Application of Bayesian PCA to a heavily left-censored (simulated) dataset.
Principal component analysis (PCA) has been a recent focus in my efforts to find Bayesian versions of statistical methods that play nicely with censored data. The solution in this case is probabilistic PCA (Bishop 1998), demonstrated here using a simulated dataset and then fitted using Stan via the R interface cmdstanr
. The simulation approach and Stan program borrow heavily from this Jupyter notebook—I (roughly) translate the Python to R and modify the simulation and Stan program to allow imputation of censored values as a step in the model fitting process.
Probabilistic PCA is a latent variable model that can be written as follows:
\[ y \sim N(Wz, \sigma^2I) \\ z \sim N(0, I) \] where \(y\) is an \(n \times d\) matrix of data, \(z\) is an \(n \times k\) matrix of latent variables with \(k \leq d\), \(W\) is a \(d \times k\) transformation matrix mapping from the latent space to the data space, and \(\sigma^2\) is the error variance.
To explore this model, we’ll need the following packages:
First, we need to simulate from the data-generating process:
n <- 500 # number of observations
d <- 2 # number of data dimensions
k <- 1 # number of latent space dimensions
sigma2 <- 0.05 # error variance
with_seed(124563, {
# sample latent variable Z:
Z <- mvrnorm(n, mu = rep(0, k), Sigma = diag(1, k, k)) # n x k
# create orthogonal transformation matrix:
W <- orth(matrix(runif(d * k), d, k)) # d x k
# generate additive noise:
noise <- mvrnorm(n, mu = rep(0, d), Sigma = sigma2 * diag(1, d, d)) # n x d
})
# generate data:
Y <- W %*% t(Z) + t(noise)
Here are the data, along with the first principal component—that is, the first and only column of \(W\).

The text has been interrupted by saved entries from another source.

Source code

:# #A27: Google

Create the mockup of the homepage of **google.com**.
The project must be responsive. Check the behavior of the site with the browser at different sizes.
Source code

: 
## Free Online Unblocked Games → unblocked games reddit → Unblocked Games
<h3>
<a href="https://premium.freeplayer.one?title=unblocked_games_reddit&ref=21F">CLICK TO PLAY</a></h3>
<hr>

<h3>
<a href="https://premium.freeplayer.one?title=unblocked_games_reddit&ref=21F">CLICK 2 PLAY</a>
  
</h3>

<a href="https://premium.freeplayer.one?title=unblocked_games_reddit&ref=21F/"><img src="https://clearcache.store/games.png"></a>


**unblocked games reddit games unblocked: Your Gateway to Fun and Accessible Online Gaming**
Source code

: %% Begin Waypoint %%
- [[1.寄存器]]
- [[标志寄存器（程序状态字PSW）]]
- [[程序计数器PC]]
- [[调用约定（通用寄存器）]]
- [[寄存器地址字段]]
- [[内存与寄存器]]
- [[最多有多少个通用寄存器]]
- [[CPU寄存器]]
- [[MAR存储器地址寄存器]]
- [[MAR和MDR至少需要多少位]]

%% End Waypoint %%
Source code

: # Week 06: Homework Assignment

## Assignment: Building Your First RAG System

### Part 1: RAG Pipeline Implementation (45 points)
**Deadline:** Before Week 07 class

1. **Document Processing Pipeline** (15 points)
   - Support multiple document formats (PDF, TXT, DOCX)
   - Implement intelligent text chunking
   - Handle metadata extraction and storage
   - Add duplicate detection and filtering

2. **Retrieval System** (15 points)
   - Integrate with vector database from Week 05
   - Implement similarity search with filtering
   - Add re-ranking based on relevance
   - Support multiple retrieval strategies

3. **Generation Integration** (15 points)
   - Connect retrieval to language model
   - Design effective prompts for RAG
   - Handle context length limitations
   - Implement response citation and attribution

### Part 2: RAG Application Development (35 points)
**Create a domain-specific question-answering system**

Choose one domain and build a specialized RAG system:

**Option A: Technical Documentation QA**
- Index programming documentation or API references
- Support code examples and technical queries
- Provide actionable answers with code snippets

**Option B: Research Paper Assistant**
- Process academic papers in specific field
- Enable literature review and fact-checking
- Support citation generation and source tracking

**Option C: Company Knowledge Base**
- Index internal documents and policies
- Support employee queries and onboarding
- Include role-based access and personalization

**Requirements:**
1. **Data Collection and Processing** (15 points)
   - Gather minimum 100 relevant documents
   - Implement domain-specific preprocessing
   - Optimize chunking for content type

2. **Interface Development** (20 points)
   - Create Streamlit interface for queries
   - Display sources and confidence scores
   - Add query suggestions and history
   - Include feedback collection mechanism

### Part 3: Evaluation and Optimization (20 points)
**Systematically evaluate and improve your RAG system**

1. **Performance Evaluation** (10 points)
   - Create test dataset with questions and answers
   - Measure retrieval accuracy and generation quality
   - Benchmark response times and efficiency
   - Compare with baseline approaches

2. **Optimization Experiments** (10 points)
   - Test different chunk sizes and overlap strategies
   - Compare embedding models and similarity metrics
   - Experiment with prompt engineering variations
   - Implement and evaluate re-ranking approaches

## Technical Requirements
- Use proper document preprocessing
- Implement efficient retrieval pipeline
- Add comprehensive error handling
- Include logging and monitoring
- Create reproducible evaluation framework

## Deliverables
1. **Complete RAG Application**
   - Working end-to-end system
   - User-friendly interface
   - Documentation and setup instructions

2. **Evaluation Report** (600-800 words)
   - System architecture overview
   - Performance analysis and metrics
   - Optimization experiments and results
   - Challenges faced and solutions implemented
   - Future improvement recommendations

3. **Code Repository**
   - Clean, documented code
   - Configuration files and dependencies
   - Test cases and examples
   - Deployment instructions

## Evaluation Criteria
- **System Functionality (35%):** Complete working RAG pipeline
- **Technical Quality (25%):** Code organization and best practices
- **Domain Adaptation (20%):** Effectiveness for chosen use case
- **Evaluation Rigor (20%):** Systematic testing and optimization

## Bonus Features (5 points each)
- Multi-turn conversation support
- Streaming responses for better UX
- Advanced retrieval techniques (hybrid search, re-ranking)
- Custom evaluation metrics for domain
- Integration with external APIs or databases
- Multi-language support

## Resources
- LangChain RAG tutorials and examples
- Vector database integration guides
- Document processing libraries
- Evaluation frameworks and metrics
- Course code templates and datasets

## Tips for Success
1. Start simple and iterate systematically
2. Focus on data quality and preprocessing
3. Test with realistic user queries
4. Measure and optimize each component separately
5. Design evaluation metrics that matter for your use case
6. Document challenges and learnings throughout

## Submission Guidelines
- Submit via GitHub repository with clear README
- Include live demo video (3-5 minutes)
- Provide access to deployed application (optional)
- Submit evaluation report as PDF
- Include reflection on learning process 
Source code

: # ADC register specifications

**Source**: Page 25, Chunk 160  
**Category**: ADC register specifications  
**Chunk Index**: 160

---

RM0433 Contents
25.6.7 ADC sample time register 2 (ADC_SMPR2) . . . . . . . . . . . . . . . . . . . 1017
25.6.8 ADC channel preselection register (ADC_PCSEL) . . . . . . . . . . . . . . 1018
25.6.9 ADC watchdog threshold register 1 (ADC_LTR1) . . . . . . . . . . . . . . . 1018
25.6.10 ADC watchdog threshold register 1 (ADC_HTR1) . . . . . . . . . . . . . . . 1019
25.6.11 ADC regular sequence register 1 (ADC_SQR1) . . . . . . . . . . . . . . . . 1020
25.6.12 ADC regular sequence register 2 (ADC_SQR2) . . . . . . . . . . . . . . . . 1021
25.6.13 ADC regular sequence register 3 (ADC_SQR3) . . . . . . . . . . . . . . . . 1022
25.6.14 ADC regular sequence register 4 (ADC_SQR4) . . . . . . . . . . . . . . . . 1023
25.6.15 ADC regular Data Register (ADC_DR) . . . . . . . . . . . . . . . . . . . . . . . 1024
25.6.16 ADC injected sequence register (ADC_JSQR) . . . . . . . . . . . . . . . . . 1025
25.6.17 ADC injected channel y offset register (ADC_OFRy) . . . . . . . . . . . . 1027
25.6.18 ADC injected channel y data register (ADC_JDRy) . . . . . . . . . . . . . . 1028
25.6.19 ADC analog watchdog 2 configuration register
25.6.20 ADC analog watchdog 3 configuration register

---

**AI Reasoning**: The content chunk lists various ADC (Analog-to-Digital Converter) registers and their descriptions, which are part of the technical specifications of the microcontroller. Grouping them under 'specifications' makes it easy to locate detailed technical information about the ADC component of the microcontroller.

Next, we’ll need to put the data into a list for passing to cmdstanr
methods.
standata <- list(
N = n,
D = d,
K = k,
y = Y
)
stanseed <- 215678
Read the Stan program and compile (the Stan code is available in the Jupyter notebook linked at the top of this post; I’ve modified the basic version only slightly).
ppca_scode <- readLines(here("ppca.stan"))

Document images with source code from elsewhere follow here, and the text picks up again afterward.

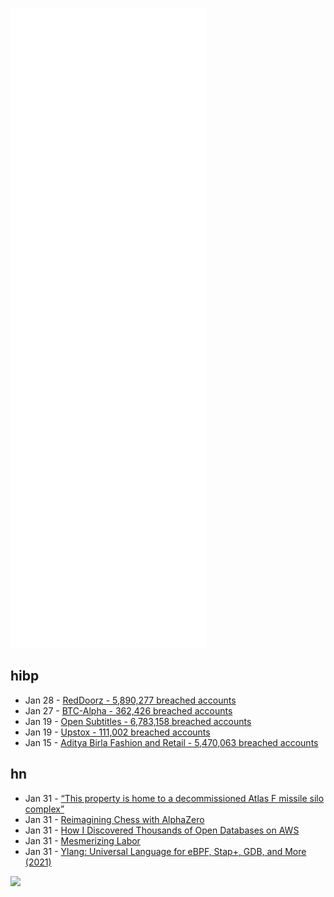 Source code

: ![Metrics](https://raw.githubusercontent.com/phixion/phixion/master/metrics.svg)

## hibp

<!--
for https://github.com/phixion/phixion/blob/main/.github/workflows/feeds.yml
-->
<!--START_SECTION:haveibeenpwnd-->
- Jan 28 - [RedDoorz - 5,890,277 breached accounts](https://haveibeenpwned.com/PwnedWebsites#RedDoorz)
- Jan 27 - [BTC-Alpha - 362,426 breached accounts](https://haveibeenpwned.com/PwnedWebsites#BTCAlpha)
- Jan 19 - [Open Subtitles - 6,783,158 breached accounts](https://haveibeenpwned.com/PwnedWebsites#OpenSubtitles)
- Jan 19 - [Upstox - 111,002 breached accounts](https://haveibeenpwned.com/PwnedWebsites#Upstox)
- Jan 15 - [Aditya Birla Fashion and Retail - 5,470,063 breached accounts](https://haveibeenpwned.com/PwnedWebsites#ABFRL)
<!--END_SECTION:haveibeenpwnd-->

## hn

<!--
for https://github.com/phixion/phixion/blob/main/.github/workflows/feeds.yml
-->
<!--START_SECTION:hn-->
- Jan 31 - [“This property is home to a decommissioned Atlas F missile silo complex”](https://www.zillow.com/homedetails/2432-Fair-Rd-Abilene-KS-67410/113177058_zpid/)
- Jan 31 - [Reimagining Chess with AlphaZero](https://cacm.acm.org/magazines/2022/2/258230-reimagining-chess-with-alphazero/fulltext)
- Jan 31 - [How I Discovered Thousands of Open Databases on AWS](https://infosecwriteups.com/how-i-discovered-thousands-of-open-databases-on-aws-764729aa7f32?gi=ba781482d685)
- Jan 31 - [Mesmerizing Labor](https://daily.jstor.org/mesmerizing-labor/)
- Jan 31 - [Ylang: Universal Language for eBPF, Stap+, GDB, and More (2021)](https://blog.openresty.com/en/ylang-intro-part4/)
<!--END_SECTION:hn-->

<!--
for https://yhype.me
-->
![](https://hit.yhype.me/github/profile?user_id=13013670)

model <- cmdstan_model(stan_file = write_stan_file(ppca_scode))
Once compiling is done, sample from the posterior:
fit <- model$sample(data = standata, seed = stanseed, parallel_chains = 4)
fit$save_output_files(
dir = "models", basename = "ppca", random = FALSE, timestamp = FALSE
)
The model recovers the transformation matrix quite well:
Same goes for the error variance:
mean(draws_df$sigma ^ 2)
[1] 0.04871603
To compare the latent variable estimates with the true values, we have to correct for the sign of \(W\), iteration-by-iteration:
# extract the signs of transformation matrix:
S <- tibble(sign = apply(sign(A), 1, unique))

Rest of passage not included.